Cosa è accaduto? Nulla. Altre facce, altri nomi (non sempre), altri campi di azione, ma uguale sistema, identiche dinamiche, comportamenti speculari. Scandali su scandali, compiuti quotidianamente, mentre l’Italia affondava e affonda, umiliata, divisa, lasciata per anni nelle mani di giocatori d’azzardo del potere che si sono sollazzati e divertiti scialacquando sfacciatamente sul tavolo da gioco le prerogative dei cittadini, le prospettive di crescita, i servizi sociali essenziali, la legalità, la cultura, la ricerca, il futuro dei giovani, i diritti fondamentali della persona. Un gioco folle, sotto la luce di un Paese che, in basso, lottava e lotta per sopravvivere nonostante tutto, salendo sui tetti, sulle gru, sulle torri, sopra i tralicci, a urlare la propria disperazione. Oggi si parla di un emendamento al ddl anti-corruzione, con cui si chiede l’ineleggibilità di chi ha una condanna passata in giudicato.
Una scelta che avviene dopo anni di scandalose “presenze” tra i banchi delle istituzioni ad ogni livello, che hanno sporcato il senso di uno Stato che detiene il record di delinquenti e mafiosi a cui invece delle porte della galera hanno aperto quelle sacre delle stanze decisionali della democrazia. Basterà? E soprattutto: è un convinto cambio di rotta verso una politica in cui ci sia più morale e più rispetto per il valore delle istituzioni o è solo un tentativo di non perdere terreno tra gli elettori rispetto a quello che è un punto su cui insistono molto le forze come il Movimento 5 Stelle o i rottamatori alla Renzi? Consentiteci di dubitare, perché è strano che si proponga un emendamento di tal genere a un decreto, quello sulla corruzione, che da tempo galleggia e ritarda per mancanza di volontà reale da parte delle forze politiche che siedono nelle due Camere parlamentari.

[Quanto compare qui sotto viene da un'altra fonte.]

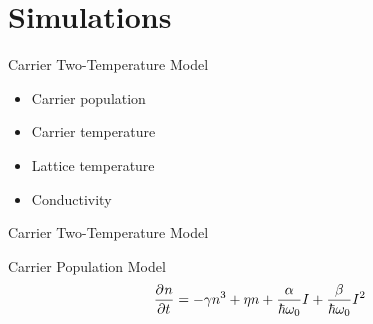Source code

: \documentclass[aspectratio=169, 10pt]{beamer}
\begin{document}

\section{Simulations}

\begin{frame}{Carrier Two-Temperature Model}
  \begin{minipage}{0.33\textwidth}
    \begin{itemize}
      \item Carrier population
      \item Carrier temperature
      \item Lattice temperature
      \item Conductivity
    \end{itemize}
  \end{minipage} \hfill
  \begin{minipage}{0.66\textwidth}
    \centering
    \resizebox{\textwidth}{!}{}
  \end{minipage}
\end{frame}


\begin{frame}{Carrier Two-Temperature Model}
   \begin{block}{Carrier Population Model}
    \begin{equation}
      \pdv[]{n}{t}=-\gamma n^3 + \eta n + \frac{\alpha}{\hbar\omega_0}I + \frac{\beta}{\hbar\omega_0}I^2
    \end{equation}
  \end{block}
  \begin{minipage}{0.28\textwidth}
    \centering
    \resizebox{\textwidth}{!}{}
  \end{minipage}\hfill
  \begin{minipage}{0.28\textwidth}
    \centering
    \resizebox{\textwidth}{!}{}
  \end{minipage}\hfill
  \begin{minipage}{0.30\textwidth}
    \centering
    \resizebox{\textwidth}{!}{}
  \end{minipage}
\end{frame}
\end{document}
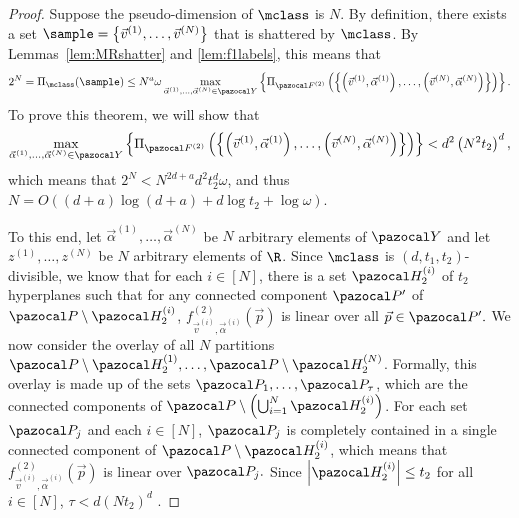 \begin{proof}
Suppose the pseudo-dimension of $\mclass$ is $N$. By definition, there exists a set $\sample = \left\{\vec{v}^{(1)}, \dots, \vec{v}^{(N)}\right\}$ that is shattered by $\mclass$. By Lemmas~\ref{lem:MRshatter} and \ref{lem:f1labels}, this means that \[2^N = \Pi_{\mclass}(\sample) \leq N^a\omega \max_{\vec{\alpha}^{(1)}, \dots, \vec{\alpha}^{(N)} \in \range} \left\{ \Pi_{\fclass^{(2)}} \left(\left\{ \left(\vec{v}^{(1)}, \vec{\alpha}^{(1)}\right), \dots, \left(\vec{v}^{(N)}, \vec{\alpha}^{(N)}\right)\right\}\right)\right\}.\] To prove this theorem, we will show that \begin{equation}\max_{\vec{\alpha}^{(1)}, \dots, \vec{\alpha}^{(N)} \in \range} \left\{ \Pi_{\fclass^{(2)}} \left(\left\{ \left(\vec{v}^{(1)}, \vec{\alpha}^{(1)}\right), \dots, \left(\vec{v}^{(N)}, \vec{\alpha}^{(N)}\right)\right\}\right)\right\} < d^2 \left(N^2t_2\right)^d,\label{eq:shattering}\end{equation} which means that $2^N < N^{2d+a}d^2t_2^d\omega$, and thus $N= O\left((d+a) \log(d+a) + d \log t_2 + \log \omega\right)$.

To this end, let $\vec{\alpha}^{(1)}, \dots, \vec{\alpha}^{(N)}$ be $N$ arbitrary elements of $\range$ and let $z^{(1)}, \dots, z^{(N)}$ be $N$ arbitrary elements of $\R$. Since $\mclass$ is $(d, t_1, t_2)$-divisible, we know that for each $i \in [N]$, there is a set $\hyp_2^{(i)}$ of $t_2$ hyperplanes such that for any connected component $\pspace'$ of $\pspace \setminus \hyp_2^{(i)}$, $f^{(2)}_{\vec{v}^{(i)}, \vec{\alpha}^{(i)}}\left(\vec{p}\right)$ is linear over all $\vec{p} \in \pspace'.$  We now consider the overlay of all $N$ partitions $\pspace\setminus \hyp_2^{(1)}, \dots, \pspace\setminus \hyp_2^{(N)}$. Formally, this overlay is made up of the sets $\pspace_1, \dots, \pspace_{\tau}$, which are the connected components 
of $\pspace \setminus \left(\bigcup_{i = 1}^N \hyp_2^{(i)}\right)$. For each set $\pspace_j$ and each $i \in [N]$, $\pspace_j$ is completely contained in a single connected component of $\pspace \setminus \hyp_2^{(i)}$, which means that $f^{(2)}_{\vec{v}^{(i)}, \vec{\alpha}^{(i)}}\left(\vec{p}\right)$ is linear over $\pspace_j.$
Since $\left|\hyp^{(i)}_2\right|\leq t_2$ for all $i \in [N]$, $\tau < d(Nt_2)^d$ \citep{Buck43:Partition}.


\end{proof}
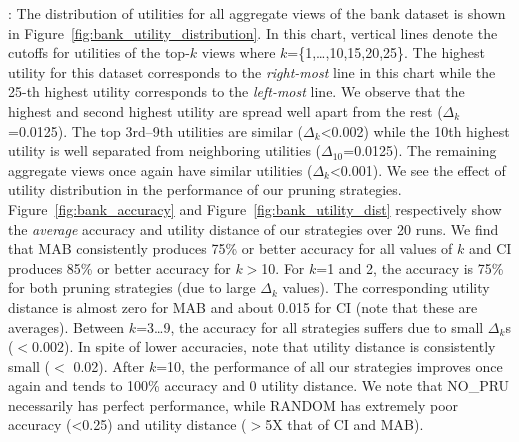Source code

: :
The distribution of utilities for all aggregate views of the bank dataset is
shown in Figure~\ref{fig:bank_utility_distribution}. 
In this chart, vertical lines denote the cutoffs for utilities of the top-$k$ views
where $k$=\{1,\ldots,10,15,20,25\}.
The highest utility for this dataset corresponds to the {\it right-most} line
in this chart while the 25-th highest utility corresponds to the {\it left-most}
line. 
We observe that the highest and second highest utility are spread well apart 
from the rest ($\Delta_k$=0.0125). 
The top 3rd--9th utilities are similar ($\Delta_k$<0.002) while the 10th highest 
utility is well separated from neighboring utilities ($\Delta_{10}$=0.0125).
The remaining aggregate views once again have similar utilities ($\Delta_k$<0.001).
We see the effect of utility distribution in the performance of our pruning 
strategies.
Figure~\ref{fig:bank_accuracy} and Figure~\ref{fig:bank_utility_dist} respectively show
the {\em average} accuracy and utility distance of our strategies over 20 runs.
We find that MAB consistently produces 75\% or better accuracy for all values of $k$ and
CI produces 85\% or better accuracy for $k$$>$10.
For $k$=1 and 2, the accuracy is 75\% for both pruning strategies (due to large 
$\Delta_k$ values).
The corresponding utility distance is almost zero for MAB and about 0.015 for CI (note that these
are averages).
Between $k$=3\ldots9, the accuracy for all strategies suffers due to small $\Delta_k$s ($< 0.002$).
In spite of lower accuracies, note that utility distance is consistently small ($<$ 0.02).
After $k$=10, the performance of all our strategies improves once again and tends to 100\% accuracy and
0 utility distance.
We note that NO\_PRU necessarily has perfect performance, while RANDOM has extremely poor accuracy (<0.25) 
and utility distance ($>$5X that of CI and MAB). 

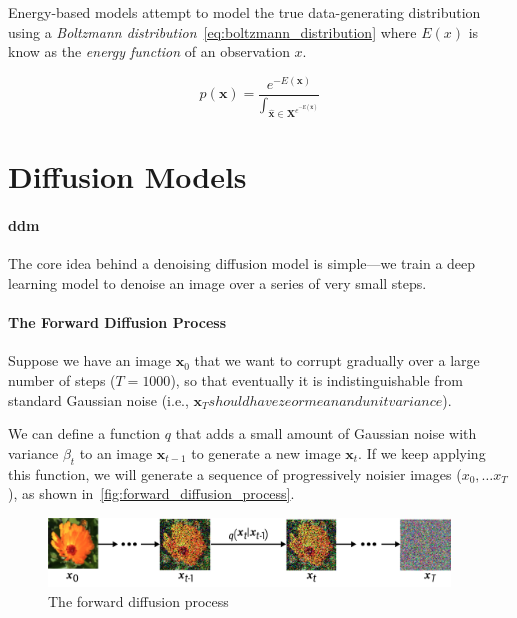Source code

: Energy-based models attempt to model the true data-generating distribution using a \emph{Boltzmann distribution}~\eqref{eq:boltzmann_distribution} where \( E\left( x\right)\) is know as the \emph{energy function} of an observation \( x\).

\begin{equation}
	p\left(\mathbf{x}\right) = \frac{e^{-E(\mathbf{x})} }{\int_{\mathbf{\hat{x}} \in \mathbf{X}^{e^{-E(\mathbf{\hat{x}})}}}}
	\label{eq:boltzmann_distribution}
\end{equation}

\section{Diffusion Models}

\paragraph{\gls{ddm}}

The core idea behind a denoising diffusion model is simple—we train a deep learning model to denoise an image over a series of very small steps.


\paragraph{The Forward Diffusion Process}

Suppose we have an image \( \mathbf{x}_{0} \) that we want to corrupt gradually over a large number of steps (\( T= 1000\)), so that eventually it is indistinguishable from standard Gaussian noise (i.e., \( \mathbf{x}_{T} should have zeor mean and unit variance\)).


We can define a function \( q \) that adds a small amount of Gaussian noise with variance \( \beta_{t} \) to an image \( \mathbf{x}_{t-1} \) to generate a new image \( \mathbf{x}_t \).
If we keep applying this function, we will generate a sequence of progressively noisier images (\( x_{0}, \ldots x_{T} \)), as shown in~\autoref{fig:forward_diffusion_process}.

\begin{figure}
	\begin{center}
		\includegraphics[width=0.95\textwidth]{figures/forward_diffusion_process}
	\end{center}
	\caption{The forward diffusion process}\label{fig:forward_diffusion_process}
\end{figure}


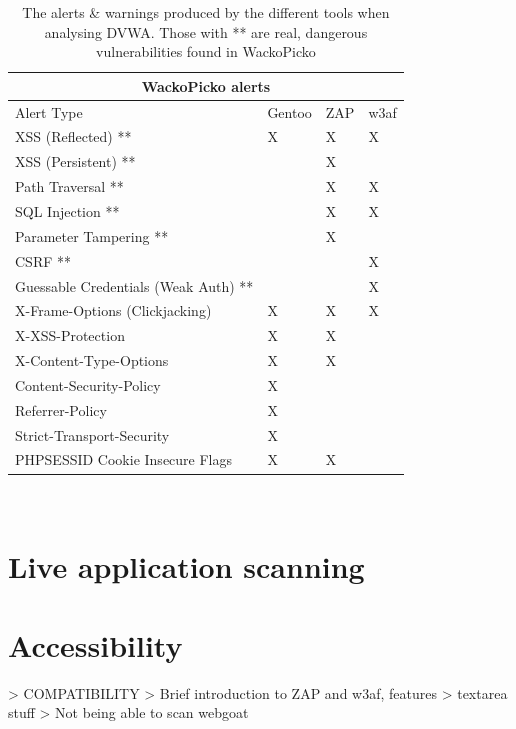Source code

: \begin{table}[h]
	
	{
		
		\captionsetup{justification=centering}
		
		\caption{The alerts \& warnings produced by the different tools when analysing DVWA. Those with ** are real, dangerous vulnerabilities found in WackoPicko}
		\label{table:wackopicko_alerts}
		\begin{tabular}{ |p{7cm}|>{\centering\arraybackslash}m{2cm} |>{\centering\arraybackslash}m{2cm} |>{\centering\arraybackslash}m{2cm}| }
			\hline
			\multicolumn{4}{|c|}{\textbf{WackoPicko alerts}} \\ [0.5ex]
			\hline \hline 
			Alert Type & Gentoo & ZAP & w3af \\
			\hline
			XSS (Reflected) ** & X & X & X\\
			XSS (Persistent) ** &  & X & \\
			Path Traversal ** &  & X & X\\
			SQL Injection **& & X & X\\
			Parameter Tampering ** &  & X & \\
			CSRF ** & & & X \\
			Guessable Credentials (Weak Auth) ** & & & X \\
			X-Frame-Options (Clickjacking) & X & X & X \\
			X-XSS-Protection & X & X & \\
			X-Content-Type-Options& X & X & \\
			Content-Security-Policy & X & &\\
			Referrer-Policy & X & & \\
			Strict-Transport-Security & X  & & \\
			PHPSESSID Cookie Insecure Flags & X & X &  \\
			\hline
		\end{tabular}
	} \\
\end{table}


\section{Live application scanning}


\section{Accessibility}
> COMPATIBILITY 
	> Brief introduction to ZAP and w3af, features
	> textarea stuff	
	> Not being able to scan webgoat


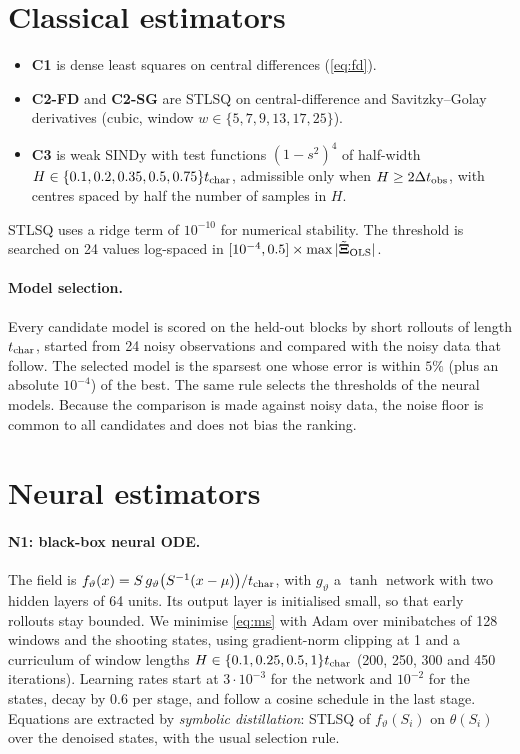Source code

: \section{Classical estimators}

\begin{itemize}
  \item \textbf{C1} is dense least squares on central differences (\cref{eq:fd}).
  \item \textbf{C2-FD} and \textbf{C2-SG} are STLSQ on central-difference and Savitzky--Golay derivatives (cubic, window $w\in\{5,7,9,13,17,25\}$).
  \item \textbf{C3} is weak SINDy with test functions $(1-s^2)^4$ of half-width $H\in\{0.1,0.2,0.35,0.5,0.75\}\tc$, admissible only when $H\ge2\dto$, with centres spaced by half the number of samples in $H$.
\end{itemize}
STLSQ uses a ridge term of $10^{-10}$ for numerical stability. The threshold is searched on 24 values log-spaced in $[10^{-4},0.5]\times\max|\tilde\Xib_{\rm OLS}|$.

\paragraph{Model selection.} Every candidate model is scored on the held-out blocks by short rollouts of length $\tc$, started from 24 noisy observations and compared with the noisy data that follow. The selected model is the sparsest one whose error is within $5\%$ (plus an absolute $10^{-4}$) of the best. The same rule selects the thresholds of the neural models. Because the comparison is made against noisy data, the noise floor is common to all candidates and does not bias the ranking.

\section{Neural estimators}

\paragraph{N1: black-box neural ODE.} The field is $f_\vartheta(x)=S\,g_\vartheta\big(S^{-1}(x-\mu)\big)/\tc$, with $g_\vartheta$ a $\tanh$ network with two hidden layers of 64 units. Its output layer is initialised small, so that early rollouts stay bounded. We minimise \eqref{eq:ms} with Adam \parencite{kingma2015adam} over minibatches of 128 windows and the shooting states, using gradient-norm clipping at 1 and a curriculum of window lengths $H\in\{0.1,0.25,0.5,1\}\tc$ (200, 250, 300 and 450 iterations). Learning rates start at $3\cdot10^{-3}$ for the network and $10^{-2}$ for the states, decay by $0.6$ per stage, and follow a cosine schedule in the last stage. Equations are extracted by \emph{symbolic distillation}: STLSQ of $f_\vartheta(S_i)$ on $\theta(S_i)$ over the denoised states, with the usual selection rule.


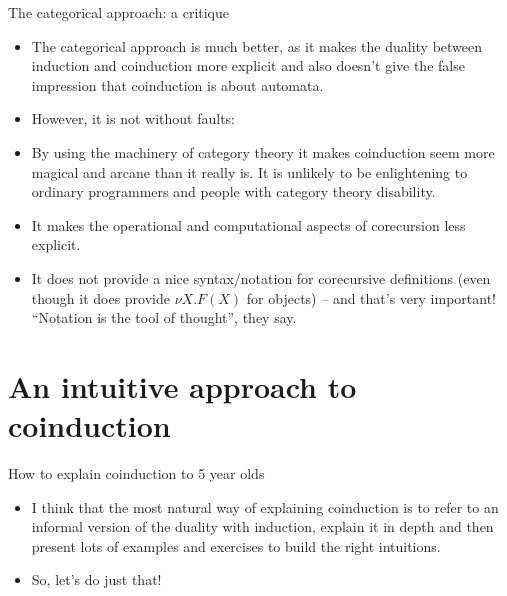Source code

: \documentclass{beamer}
\begin{document}
\begin{frame}{The categorical approach: a critique}
\begin{itemize}
	\item The categorical approach is much better, as it makes the duality between induction and coinduction more explicit and also doesn't give the false impression that coinduction is about automata.
	\item However, it is not without faults:
	\item By using the machinery of category theory it makes coinduction seem more magical and arcane than it really is. It is unlikely to be enlightening to ordinary programmers and people with category theory disability.
	\item It makes the operational and computational aspects of corecursion less explicit.
	\item It does not provide a nice syntax/notation for corecursive definitions (even though it does provide $\nu X. F(X)$ for objects) -- and that's very important! ``Notation is the tool of thought'', they say.
\end{itemize}
\end{frame}

\section{An intuitive approach to coinduction}

\begin{frame}{How to explain coinduction to 5 year olds}
\begin{itemize}
	\item I think that the most natural way of explaining coinduction is to refer to an informal version of the duality with induction, explain it in depth and then present lots of examples and exercises to build the right intuitions.
	\item So, let's do just that! 
\end{itemize}
\end{frame}
\end{document}
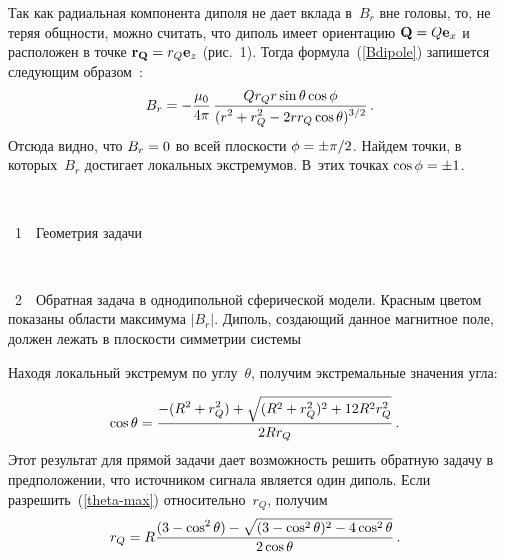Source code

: \begin{multicols}{2}
Так как радиальная компонента диполя не дает вклада в~$B_r$ вне
головы, то, не теряя общности, можно считать, что диполь имеет
ориентацию $\mathbf{Q} \hm= Q \mathbf{e}_x$ и расположен в точке
$\mathbf{r_Q}\hm = r_Q \mathbf{e}_z$ (рис.~1). Тогда
формула~(\ref{Bdipole}) запишется следующим образом~\cite{hamalainen85}:
\begin{equation*}
B_r = - \displaystyle\frac{\displaystyle \mu_0\mathstrut}{\displaystyle 4 \pi\mathstrut}\,\displaystyle\frac{\displaystyle Q r_Q r \sin\theta \cos\phi\mathstrut}{\displaystyle (r^2 + r_Q^2 -2 r r_Q \cos\theta)^{3/2}\mathstrut} \,.
\end{equation*}
Отсюда видно, что $B_r \hm= 0$ во всей плоскости $\phi \hm= \pm
\pi/2$. Найдем точки, в которых~$B_r$ достигает локальных
экстремумов. В~этих точках $\cos\phi \hm= \pm 1$.\linebreak\vspace*{-12pt}

\pagebreak

\noindent
\begin{center}  %
\mbox{%
\epsfxsize=73.457mm
}
  \vspace*{5pt}

{{\figurename~1}\ \ \small{Геометрия задачи}}
  \end{center}

\vspace*{4pt}

\addtocounter{figure}{1}

\noindent
\begin{center}  %
\mbox{%
\epsfxsize=75mm %
}
\end{center}


\noindent
{{\figurename~2}\ \ \small{Обратная задача в однодипольной сферической модели. Красным цветом показаны области максимума $|B_r|$. Диполь, создающий данное магнитное поле, должен лежать в плоскости симметрии системы}}

\vspace*{16pt}

\addtocounter{figure}{1}



\noindent
 Находя локальный
экстремум по углу~$\theta$, получим экстремальные значения угла:

\noindent
\begin{equation}
\hspace*{-3mm}\cos\theta = \fr{-(R^2 + r_Q^2) + \sqrt{(R^2 + r_Q^2)^2 + 12 R^2 r_Q^2}}{2 R r_Q} \,.\!
\label{theta-max}
\end{equation}
Этот результат для прямой задачи дает возможность решить обратную
задачу в предположении, что источником сигнала является один диполь.
Если разрешить~(\ref{theta-max}) относительно~$r_Q$, получим
\begin{equation}
\hspace*{-3mm}r_Q = R \fr{(3-\cos^2 \theta) - \sqrt{(3-\cos^2 \theta)^2 - 4 \cos^2 \theta}}{2 \cos\theta}\,.\!
\label{rQ-max}
\end{equation}


\end{multicols}
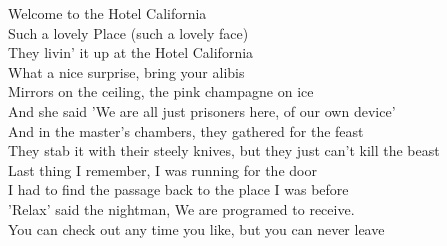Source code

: \documentclass{novel}
\begin{document}
{{\begin{minipage}[b][0.55\textheight][t]{\textwidth}
\begin{multicols}{2}
Welcome to the Hotel California\\
Such a lovely Place (such a lovely face)\\
They livin' it up at the Hotel California\\
What a nice surprise, bring your alibis\\
Mirrors on the ceiling, the pink champagne on ice\\
And she said 'We are all just prisoners here, of our own device'\\
And in the master's chambers, they gathered for the feast\\
They stab it with their steely knives, but they just can't kill the beast\\
Last thing I remember, I was running for the door\\
I had to find the passage back to the place I was before\\
'Relax' said the nightman, We are programed to receive.\\
You can check out any time you like, but you can never leave\\

\end{multicols}
\end{minipage}
}
}

\newpage
\normalsize
\end{document}
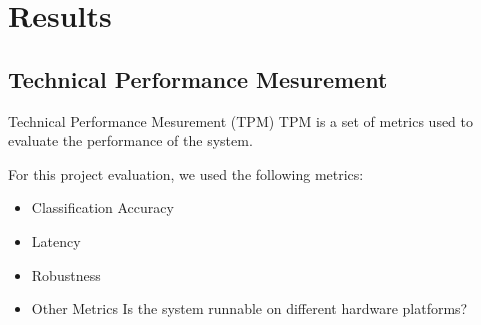 \section{Results}

\subsection*{Technical Performance Mesurement}
\begin{frame}{Technical Performance Mesurement (TPM)}
    TPM is a set of metrics used to evaluate the performance of the system.

    \vspace*{.5cm}
    For this project evaluation, we used the following metrics:
    \begin{itemize}
        \item Classification Accuracy
        \item Latency
        \item Robustness
        \item Other Metrics \textendash{} Is the system runnable on different hardware platforms? 
    \end{itemize}
\end{frame}


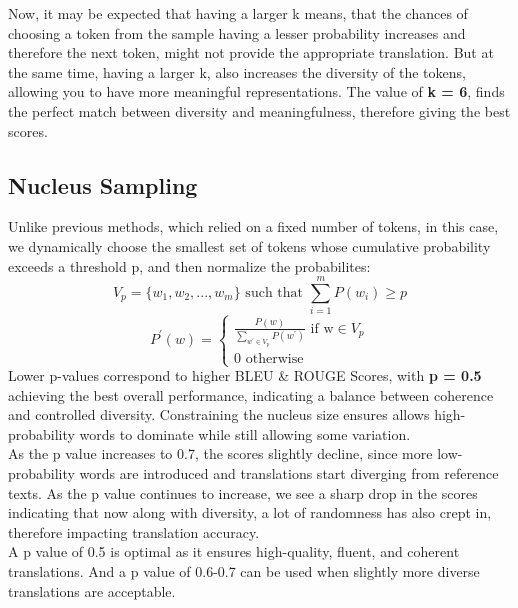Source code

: \documentclass{article}
\begin{document}
Now, it may be expected that having a larger k means, that the chances of choosing a token from the sample having a lesser probability increases and therefore the next token, might not provide the appropriate translation. But at the same time, having a larger k, also increases the diversity of the tokens, allowing you to have more meaningful representations. The value of \textbf{k = 6}, finds the perfect match between diversity and meaningfulness, therefore giving the best scores.

\newpage
\subsection{Nucleus Sampling}
Unlike previous methods, which relied on a fixed number of tokens, in this case, we dynamically choose the smallest set of tokens whose cumulative probability exceeds a threshold p, and then normalize the probabilites:
\[
    V_p = \{w_1, w_2, ..., w_m\}\text{ such that }\sum_{i=1}^{m}P(w_i) \ge p
\]
\[
    P^{'}(w) = 
    \begin{cases}
    \frac{P(w)}{\sum_{w^{'}\in V_p} P(w^{'})} \text{ if w} \in V_p\\
    0 \text{ otherwise}
    \end{cases}
\]
Lower p-values correspond to higher BLEU \& ROUGE Scores, with \textbf{p = 0.5} achieving the best overall performance, indicating a balance between coherence and controlled diversity. Constraining the nucleus size ensures allows high-probability words to dominate while still allowing some variation.\\
As the p value increases to 0.7, the scores slightly decline, since more low-probability words are introduced and translations start diverging from reference texts. As the p value continues to increase, we see a sharp drop in the scores indicating that now along with diversity, a lot of randomness has also crept in, therefore impacting translation accuracy.\\
A p value of 0.5 is optimal as it ensures high-quality, fluent, and coherent translations. And a p value of 0.6-0.7 can be used when slightly more diverse translations are acceptable.
\end{document}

Si accelera su una parte mentre si tergiversa miseramente sul suo fondamentale contenitore. Ed allora torniamo a quella sensazione iniziale, a quella speranza che naviga in un mare di sfiducia e di diffidenza, a quella sorta di meccanismo di autodifesa che abbiamo imparato a costruirci da noi, colpevolmente, perché è molto più comodo che mettere al muro chi fabbrica delusioni e raggiri più o meno legalizzati. Torniamo a chiederci e a chiedere, a chi propone emendamenti a interventi legislativi in ritardo da secoli: credete che davvero sia sufficiente rendere ineleggibile chi ha una condanna passata in giudicato, senza specificare le tipologie di reato, le scorciatoie a cui magari state pensando, le edulcorazioni della norma e le eccezioni varie? Credete, inoltre, che siano solo le sentenze e le condanne a decretare tout court chi può e chi non può essere messo in lista?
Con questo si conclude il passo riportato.